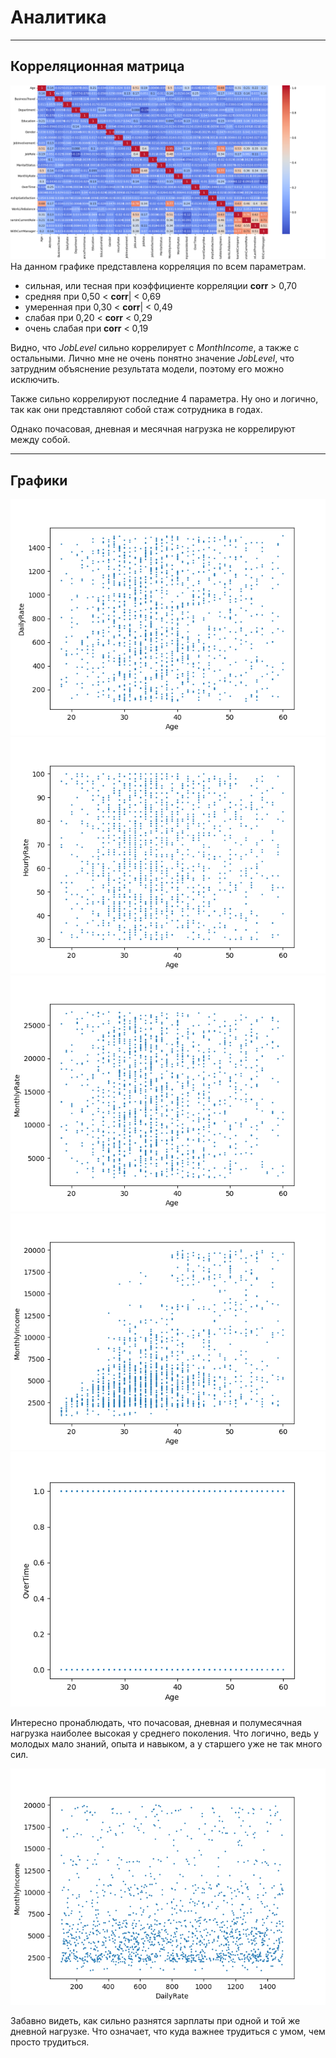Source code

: # Аналитика

---

## Корреляционная матрица

![plot](graphics/corr_matrix.png)
На данном графике представлена корреляция по всем параметрам.<br>

- сильная, или тесная при коэффициенте корреляции **corr** > 0,70
- средняя при 0,50 < **corr**| < 0,69
- умеренная при 0,30 < **corr**| < 0,49
- слабая при 0,20 < **corr** < 0,29
- очень слабая при **corr** < 0,19

Видно, что *JobLevel* сильно коррелирует с *MonthIncome*, а также с остальными.
Лично мне не очень понятно значение *JobLevel*, что затрудним объяснение результата
модели, поэтому его можно исключить.

Также сильно коррелируют последние 4 параметра. Ну оно и логично, так как они представляют собой 
стаж сотрудника в годах.

Однако почасовая, дневная и месячная нагрузка не коррелируют между собой.

---

## Графики

![plot](graphics/Age_DailyRate.png)
![plot](graphics/Age_HourlyRate.png)
![plot](graphics/Age_MounthRate.png)
![plot](graphics/Age_MounthIncom.png)
![plot](graphics/Age_Overtime.png)

Интересно пронаблюдать, что почасовая, дневная и полумесячная нагрузка наиболее высокая у среднего 
поколения. Что логично, ведь у молодых мало знаний, опыта и навыком, а у старшего уже не так много сил.

![plot](graphics/MonthlyIncome_DailyRate.png)

Забавно видеть, как сильно разнятся зарплаты при одной и той же дневной нагрузке.
Что означает, что куда важнее трудиться с умом, чем просто трудиться.

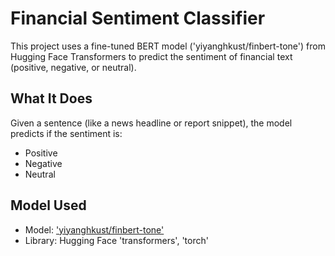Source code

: # Financial Sentiment Classifier 
This project uses a fine-tuned BERT model ('yiyanghkust/finbert-tone') from Hugging Face Transformers to predict the sentiment of financial text (positive, negative, or neutral).

## What It Does
Given a sentence (like a news headline or report snippet), the model predicts if the sentiment is:
- Positive
- Negative
- Neutral

## Model Used 
- Model:
['yiyanghkust/finbert-tone'](https://huggingface.co/yiyanghkust/finbert-tone)
- Library: Hugging Face 'transformers', 'torch'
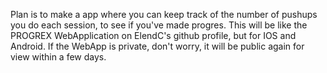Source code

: Plan is to make a app where you can keep track of the number of pushups you do each session, to see if you've made progres. This will be like the PROGREX WebApplication on ElendC's github profile, but for IOS and Android.
If the WebApp is private, don't worry, it will be public again for view within a few days.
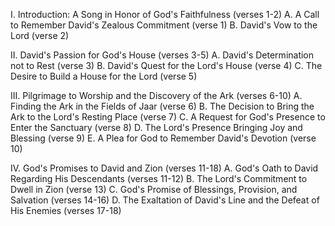 I. Introduction: A Song in Honor of God's Faithfulness (verses 1-2)
    A. A Call to Remember David's Zealous Commitment (verse 1)
    B. David's Vow to the Lord (verse 2)

II. David's Passion for God's House (verses 3-5)
    A. David's Determination not to Rest (verse 3)
    B. David's Quest for the Lord's House (verse 4)
    C. The Desire to Build a House for the Lord (verse 5)

III. Pilgrimage to Worship and the Discovery of the Ark (verses 6-10)
    A. Finding the Ark in the Fields of Jaar (verse 6)
    B. The Decision to Bring the Ark to the Lord's Resting Place (verse 7)
    C. A Request for God's Presence to Enter the Sanctuary (verse 8)
    D. The Lord's Presence Bringing Joy and Blessing (verse 9)
    E. A Plea for God to Remember David's Devotion (verse 10)

IV. God's Promises to David and Zion (verses 11-18)
    A. God's Oath to David Regarding His Descendants (verses 11-12)
    B. The Lord's Commitment to Dwell in Zion (verse 13)
    C. God's Promise of Blessings, Provision, and Salvation (verses 14-16)
    D. The Exaltation of David's Line and the Defeat of His Enemies (verses 17-18)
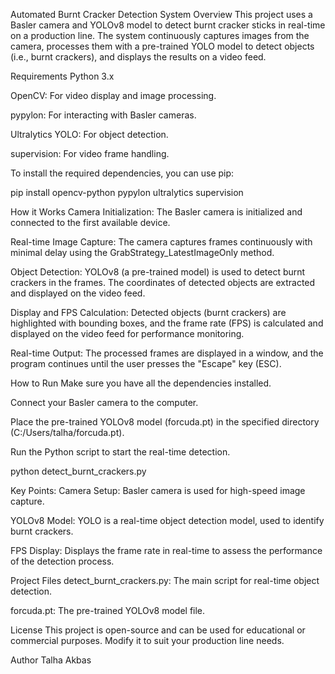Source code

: Automated Burnt Cracker Detection System
Overview
This project uses a Basler camera and YOLOv8 model to detect burnt cracker sticks in real-time on a production line. The system continuously captures images from the camera, processes them with a pre-trained YOLO model to detect objects (i.e., burnt crackers), and displays the results on a video feed.

Requirements
Python 3.x

OpenCV: For video display and image processing.

pypylon: For interacting with Basler cameras.

Ultralytics YOLO: For object detection.

supervision: For video frame handling.

To install the required dependencies, you can use pip:

pip install opencv-python pypylon ultralytics supervision

How it Works
Camera Initialization:
The Basler camera is initialized and connected to the first available device.

Real-time Image Capture:
The camera captures frames continuously with minimal delay using the GrabStrategy_LatestImageOnly method.

Object Detection:
YOLOv8 (a pre-trained model) is used to detect burnt crackers in the frames. The coordinates of detected objects are extracted and displayed on the video feed.

Display and FPS Calculation:
Detected objects (burnt crackers) are highlighted with bounding boxes, and the frame rate (FPS) is calculated and displayed on the video feed for performance monitoring.

Real-time Output:
The processed frames are displayed in a window, and the program continues until the user presses the "Escape" key (ESC).

How to Run
Make sure you have all the dependencies installed.

Connect your Basler camera to the computer.

Place the pre-trained YOLOv8 model (forcuda.pt) in the specified directory (C:/Users/talha/forcuda.pt).

Run the Python script to start the real-time detection.

python detect_burnt_crackers.py

Key Points:
Camera Setup: Basler camera is used for high-speed image capture.

YOLOv8 Model: YOLO is a real-time object detection model, used to identify burnt crackers.

FPS Display: Displays the frame rate in real-time to assess the performance of the detection process.

Project Files
detect_burnt_crackers.py: The main script for real-time object detection.

forcuda.pt: The pre-trained YOLOv8 model file.

License
This project is open-source and can be used for educational or commercial purposes. Modify it to suit your production line needs.

Author
Talha Akbas

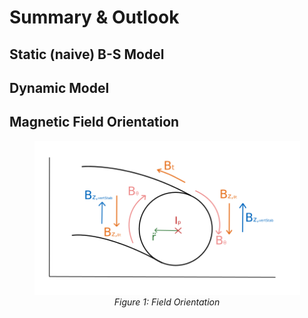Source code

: # Summary & Outlook
## Static (naive) B-S Model




## Dynamic Model




## Magnetic Field Orientation
<p align="center">
  <img src="Figs/draw/field_orientation_white.png" width="425"/> 
  <br/>
  <em>Figure 1: Field Orientation</em>
</p>
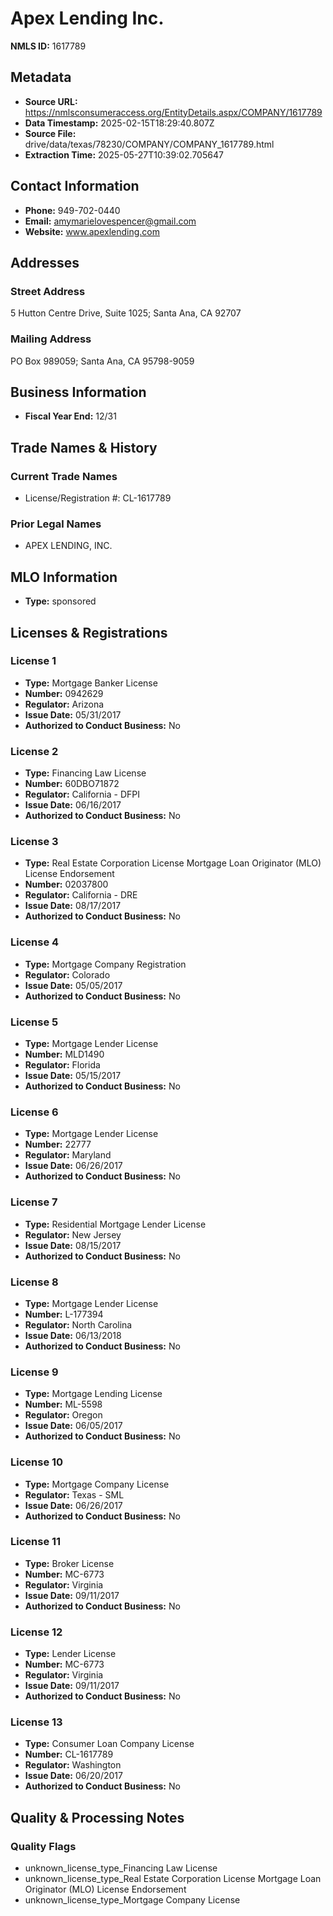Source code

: # Apex Lending Inc.

**NMLS ID:** 1617789

## Metadata
- **Source URL:** https://nmlsconsumeraccess.org/EntityDetails.aspx/COMPANY/1617789
- **Data Timestamp:** 2025-02-15T18:29:40.807Z
- **Source File:** drive/data/texas/78230/COMPANY/COMPANY_1617789.html
- **Extraction Time:** 2025-05-27T10:39:02.705647

## Contact Information
- **Phone:** 949-702-0440
- **Email:** amymarielovespencer@gmail.com
- **Website:** www.apexlending.com

## Addresses
### Street Address
5 Hutton Centre Drive, Suite 1025; Santa Ana, CA 92707

### Mailing Address
PO Box 989059; Santa Ana, CA 95798-9059

## Business Information
- **Fiscal Year End:** 12/31

## Trade Names & History
### Current Trade Names
- License/Registration #: CL-1617789

### Prior Legal Names
- APEX LENDING, INC.

## MLO Information
- **Type:** sponsored

## Licenses & Registrations

### License 1
- **Type:** Mortgage Banker License
- **Number:** 0942629
- **Regulator:** Arizona
- **Issue Date:** 05/31/2017
- **Authorized to Conduct Business:** No

### License 2
- **Type:** Financing Law License
- **Number:** 60DBO71872
- **Regulator:** California - DFPI
- **Issue Date:** 06/16/2017
- **Authorized to Conduct Business:** No

### License 3
- **Type:** Real Estate Corporation License Mortgage Loan Originator (MLO) License Endorsement
- **Number:** 02037800
- **Regulator:** California - DRE
- **Issue Date:** 08/17/2017
- **Authorized to Conduct Business:** No

### License 4
- **Type:** Mortgage Company Registration
- **Regulator:** Colorado
- **Issue Date:** 05/05/2017
- **Authorized to Conduct Business:** No

### License 5
- **Type:** Mortgage Lender License
- **Number:** MLD1490
- **Regulator:** Florida
- **Issue Date:** 05/15/2017
- **Authorized to Conduct Business:** No

### License 6
- **Type:** Mortgage Lender License
- **Number:** 22777
- **Regulator:** Maryland
- **Issue Date:** 06/26/2017
- **Authorized to Conduct Business:** No

### License 7
- **Type:** Residential Mortgage Lender License
- **Regulator:** New Jersey
- **Issue Date:** 08/15/2017
- **Authorized to Conduct Business:** No

### License 8
- **Type:** Mortgage Lender License
- **Number:** L-177394
- **Regulator:** North Carolina
- **Issue Date:** 06/13/2018
- **Authorized to Conduct Business:** No

### License 9
- **Type:** Mortgage Lending License
- **Number:** ML-5598
- **Regulator:** Oregon
- **Issue Date:** 06/05/2017
- **Authorized to Conduct Business:** No

### License 10
- **Type:** Mortgage Company License
- **Regulator:** Texas - SML
- **Issue Date:** 06/26/2017
- **Authorized to Conduct Business:** No

### License 11
- **Type:** Broker License
- **Number:** MC-6773
- **Regulator:** Virginia
- **Issue Date:** 09/11/2017
- **Authorized to Conduct Business:** No

### License 12
- **Type:** Lender License
- **Number:** MC-6773
- **Regulator:** Virginia
- **Issue Date:** 09/11/2017
- **Authorized to Conduct Business:** No

### License 13
- **Type:** Consumer Loan Company License
- **Number:** CL-1617789
- **Regulator:** Washington
- **Issue Date:** 06/20/2017
- **Authorized to Conduct Business:** No

## Quality & Processing Notes
### Quality Flags
- unknown_license_type_Financing Law License
- unknown_license_type_Real Estate Corporation License Mortgage Loan Originator (MLO) License Endorsement
- unknown_license_type_Mortgage Company License
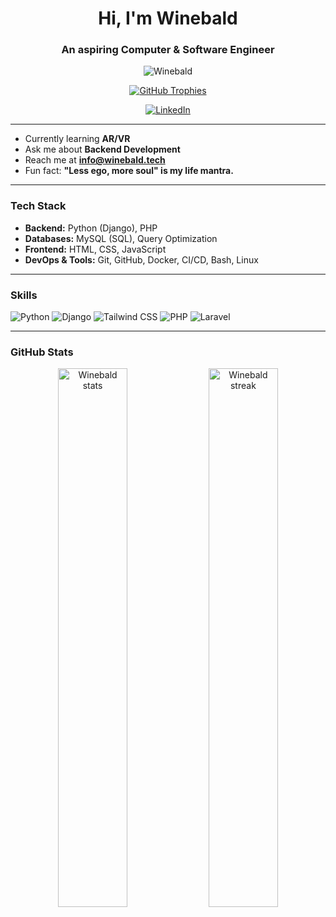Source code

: <h1 align="center">Hi, I'm Winebald</h1>
<h3 align="center">An aspiring Computer & Software Engineer</h3>

<p align="center">
  <img src="https://komarev.com/ghpvc/?username=Winebald250&label=Profile%20views&color=0e75b6&style=flat" alt="Winebald" />
</p>

<p align="center">
  <a href="https://github.com/ryo-ma/github-profile-trophy">
    <img src="https://github-profile-trophy.vercel.app/?username=Winebald250&theme=matrix&no-frame=true" alt="GitHub Trophies" />
  </a>
</p>

<p align="center">
  <a href="https://linkedin.com/in/winebald" target="_blank">
    <img src="https://img.shields.io/badge/LinkedIn-Winebald-blue?style=for-the-badge&logo=linkedin" alt="LinkedIn" />
  </a>
</p>

---

- Currently learning **AR/VR**  
- Ask me about **Backend Development**  
- Reach me at **info@winebald.tech**  
- Fun fact: **"Less ego, more soul" is my life mantra.**

---

### Tech Stack

- **Backend:** Python (Django), PHP  
- **Databases:** MySQL (SQL), Query Optimization  
- **Frontend:** HTML, CSS, JavaScript  
- **DevOps & Tools:** Git, GitHub, Docker, CI/CD, Bash, Linux

---

### Skills

![Python](https://img.shields.io/badge/Python-3776AB?style=for-the-badge&logo=python&logoColor=white)
![Django](https://img.shields.io/badge/Django-092E20?style=for-the-badge&logo=django&logoColor=white)
![Tailwind CSS](https://img.shields.io/badge/TailwindCSS-06B6D4?style=for-the-badge&logo=tailwindcss&logoColor=white)
![PHP](https://img.shields.io/badge/PHP-777BB4?style=for-the-badge&logo=php&logoColor=white)
![Laravel](https://img.shields.io/badge/Laravel-FF2D20?style=for-the-badge&logo=laravel&logoColor=white)

---

### GitHub Stats

<p align="center">
  <img width="47%" src="https://github-readme-stats.vercel.app/api?username=Winebald250&theme=dark&show_icons=true&locale=en" alt="Winebald stats" />
  <img width="47%" src="https://github-readme-streak-stats.herokuapp.com/?user=Winebald250&theme=dark" alt="Winebald streak" />
</p>
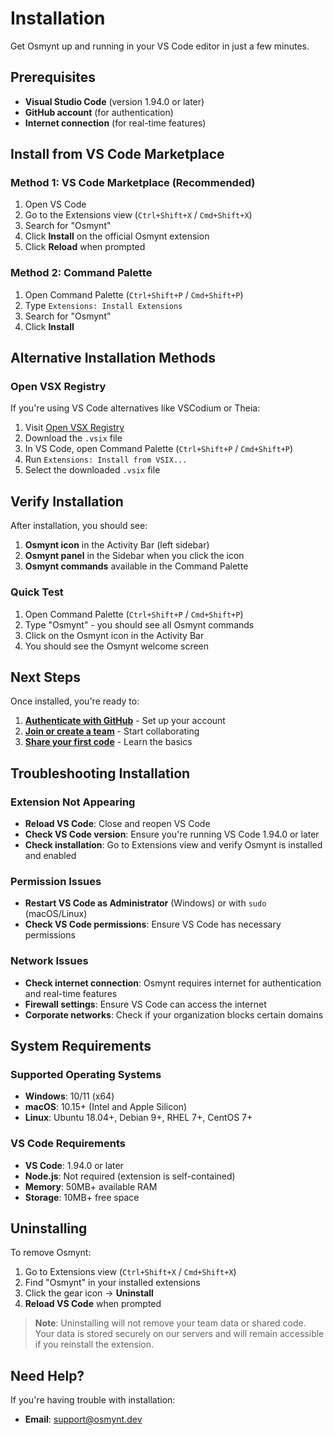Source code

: # Installation

Get Osmynt up and running in your VS Code editor in just a few minutes.

## Prerequisites

- **Visual Studio Code** (version 1.94.0 or later)
- **GitHub account** (for authentication)
- **Internet connection** (for real-time features)

## Install from VS Code Marketplace

### Method 1: VS Code Marketplace (Recommended)

1. Open VS Code
2. Go to the Extensions view (`Ctrl+Shift+X` / `Cmd+Shift+X`)
3. Search for "Osmynt"
4. Click **Install** on the official Osmynt extension
5. Click **Reload** when prompted

### Method 2: Command Palette

1. Open Command Palette (`Ctrl+Shift+P` / `Cmd+Shift+P`)
2. Type `Extensions: Install Extensions`
3. Search for "Osmynt"
4. Click **Install**

## Alternative Installation Methods

### Open VSX Registry

If you're using VS Code alternatives like VSCodium or Theia:

1. Visit [Open VSX Registry](https://open-vsx.org/extension/osmynt/osmynt)
2. Download the `.vsix` file
3. In VS Code, open Command Palette (`Ctrl+Shift+P` / `Cmd+Shift+P`)
4. Run `Extensions: Install from VSIX...`
5. Select the downloaded `.vsix` file


## Verify Installation

After installation, you should see:

1. **Osmynt icon** in the Activity Bar (left sidebar)
2. **Osmynt panel** in the Sidebar when you click the icon
3. **Osmynt commands** available in the Command Palette

### Quick Test

1. Open Command Palette (`Ctrl+Shift+P` / `Cmd+Shift+P`)
2. Type "Osmynt" - you should see all Osmynt commands
3. Click on the Osmynt icon in the Activity Bar
4. You should see the Osmynt welcome screen

## Next Steps

Once installed, you're ready to:

1. **[Authenticate with GitHub](authentication.md)** - Set up your account
2. **[Join or create a team](teams.md)** - Start collaborating
3. **[Share your first code](first-share.md)** - Learn the basics

## Troubleshooting Installation

### Extension Not Appearing

- **Reload VS Code**: Close and reopen VS Code
- **Check VS Code version**: Ensure you're running VS Code 1.94.0 or later
- **Check installation**: Go to Extensions view and verify Osmynt is installed and enabled

### Permission Issues

- **Restart VS Code as Administrator** (Windows) or with `sudo` (macOS/Linux)
- **Check VS Code permissions**: Ensure VS Code has necessary permissions

### Network Issues

- **Check internet connection**: Osmynt requires internet for authentication and real-time features
- **Firewall settings**: Ensure VS Code can access the internet
- **Corporate networks**: Check if your organization blocks certain domains

## System Requirements

### Supported Operating Systems

- **Windows**: 10/11 (x64)
- **macOS**: 10.15+ (Intel and Apple Silicon)
- **Linux**: Ubuntu 18.04+, Debian 9+, RHEL 7+, CentOS 7+

### VS Code Requirements

- **VS Code**: 1.94.0 or later
- **Node.js**: Not required (extension is self-contained)
- **Memory**: 50MB+ available RAM
- **Storage**: 10MB+ free space

## Uninstalling

To remove Osmynt:

1. Go to Extensions view (`Ctrl+Shift+X` / `Cmd+Shift+X`)
2. Find "Osmynt" in your installed extensions
3. Click the gear icon → **Uninstall**
4. **Reload VS Code** when prompted

> **Note**: Uninstalling will not remove your team data or shared code. Your data is stored securely on our servers and will remain accessible if you reinstall the extension.

## Need Help?

If you're having trouble with installation:

- **Email**: [support@osmynt.dev](mailto:support@osmynt.dev)
<!-- - **GitHub Issues**: [Report installation issues](https://github.com/moeen-mahmud/osmynt/issues)
- **Discord**: [Get help from the community](https://discord.gg/osmynt) -->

|---|

## Task description:
What is asked for is an exact copy of the lines above from the one containing "- **Phone:** 949-702-0440" through the one containing "## Licenses & Registrations", and only those.

## Response to the task:
- **Phone:** 949-702-0440
- **Email:** amymarielovespencer@gmail.com
- **Website:** www.apexlending.com

## Addresses
### Street Address
5 Hutton Centre Drive, Suite 1025; Santa Ana, CA 92707

### Mailing Address
PO Box 989059; Santa Ana, CA 95798-9059

## Business Information
- **Fiscal Year End:** 12/31

## Trade Names & History
### Current Trade Names
- License/Registration #: CL-1617789

### Prior Legal Names
- APEX LENDING, INC.

## MLO Information
- **Type:** sponsored

## Licenses & Registrations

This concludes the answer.